1 Overview

This report documents every data selection step applied to the Tracking the Sun (TTS) 2025 public data file from Lawrence Berkeley National Laboratory. The pipeline follows the sample-selection methodology of Bukow (2022) and produces three nested subsets of the data, progressing from raw to estimation-ready.

overview <- data.table(
  Sample = c("Full TTS", "Price sample", "Estimation sample", "Final sample"),
  Rows   = comma(c(n_full, n_price, n_est, n_final)),
  `% of Full` = sprintf("%.1f%%", c(100, 100*n_price/n_full, 100*n_est/n_full, 100*n_final/n_full))
)

kable(overview, align = "lrr") %>%
  kable_styling(full_width = FALSE, font_size = 14) %>%
  row_spec(0, bold = TRUE) %>%
  row_spec(4, bold = TRUE, color = ft_claret)

Sample	Rows	% of Full
Full TTS	3,664,197	100.0%
Price sample	1,656,407	45.2%
Estimation sample	1,204,816	32.9%
Final sample	481,399	13.1%

Pipeline run: 24 June 2026, 17:17.

2 Sample Flow: Waterfall Chart

The chart below shows how each filter progressively reduces the dataset from the full TTS sample to the final estimation-ready sample.
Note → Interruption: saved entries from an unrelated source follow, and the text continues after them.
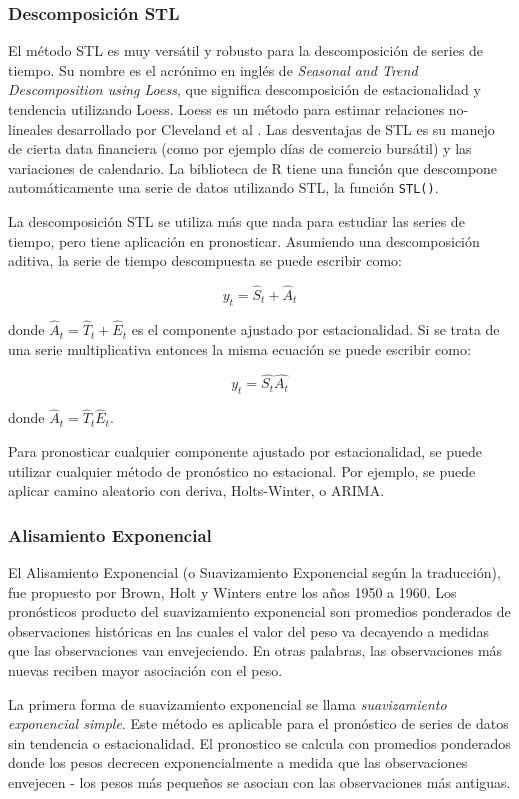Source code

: \subsubsection{Descomposición STL}
El método STL es muy versátil y robusto para la descomposición de series de tiempo. Su nombre es el acrónimo en inglés de \emph{Seasonal and Trend Descomposition using Loess}, que significa descomposición de estacionalidad y tendencia utilizando Loess. Loess es un método para estimar relaciones no-lineales desarrollado por Cleveland et al \cite{hyndman}. Las desventajas de STL es su manejo de cierta data financiera (como por ejemplo días de comercio bursátil) y las variaciones de calendario. La biblioteca de R tiene una función que descompone automáticamente una serie de datos utilizando STL, la función \texttt{STL()}.

La descomposición STL se utiliza más que nada para estudiar las series de tiempo, pero tiene aplicación en pronosticar. Asumiendo una descomposición aditiva, la serie de tiempo descompuesta se puede escribir como:

\[ y_{t} = \hat{S}_t + \hat{A}_t \]

donde $\hat{A}_t = \hat{T}_t + \hat{E}_t$ es el componente ajustado por estacionalidad. Si se trata de una serie multiplicativa entonces la misma ecuación se puede escribir como:

\[ y_{t} = \hat{S_t}\hat{A_t}\]

donde $\hat{A}_t = \hat{T}_t\hat{E}_t$.

Para pronosticar cualquier componente ajustado por estacionalidad, se puede utilizar cualquier método de pronóstico no estacional. Por ejemplo, se puede aplicar camino aleatorio con deriva, Holts-Winter, o ARIMA.

\subsubsection{Alisamiento Exponencial}
El Alisamiento Exponencial (o Suavizamiento Exponencial según la traducción), fue propuesto por Brown, Holt y Winters entre los años 1950 a 1960. Los pronósticos producto del suavizamiento exponencial son promedios ponderados de observaciones históricas en las cuales el valor del peso va decayendo a medidas que las observaciones van envejeciendo. En otras palabras, las observaciones más nuevas reciben mayor asociación con el peso.

La primera forma de suavizamiento exponencial se llama \emph{suavizamiento exponencial simple}. Este método es aplicable para el pronóstico de series de datos sin tendencia o estacionalidad. El pronostico se calcula con promedios ponderados donde los pesos decrecen exponencialmente a medida que las observaciones envejecen - los pesos más pequeños se asocian con las observaciones más antiguas.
wf <- fl[, .(step, filter_name, n_dropped)]
wf <- rbindlist(list(
  data.table(step = 0L, filter_name = "Full TTS", n_dropped = 0L),
  wf
))
wf[, running_total := n_full - cumsum(n_dropped)]
wf[, filter_name := factor(filter_name, levels = filter_name)]
wf[, bar_fill := fifelse(step == 0, ft_teal, ft_claret)]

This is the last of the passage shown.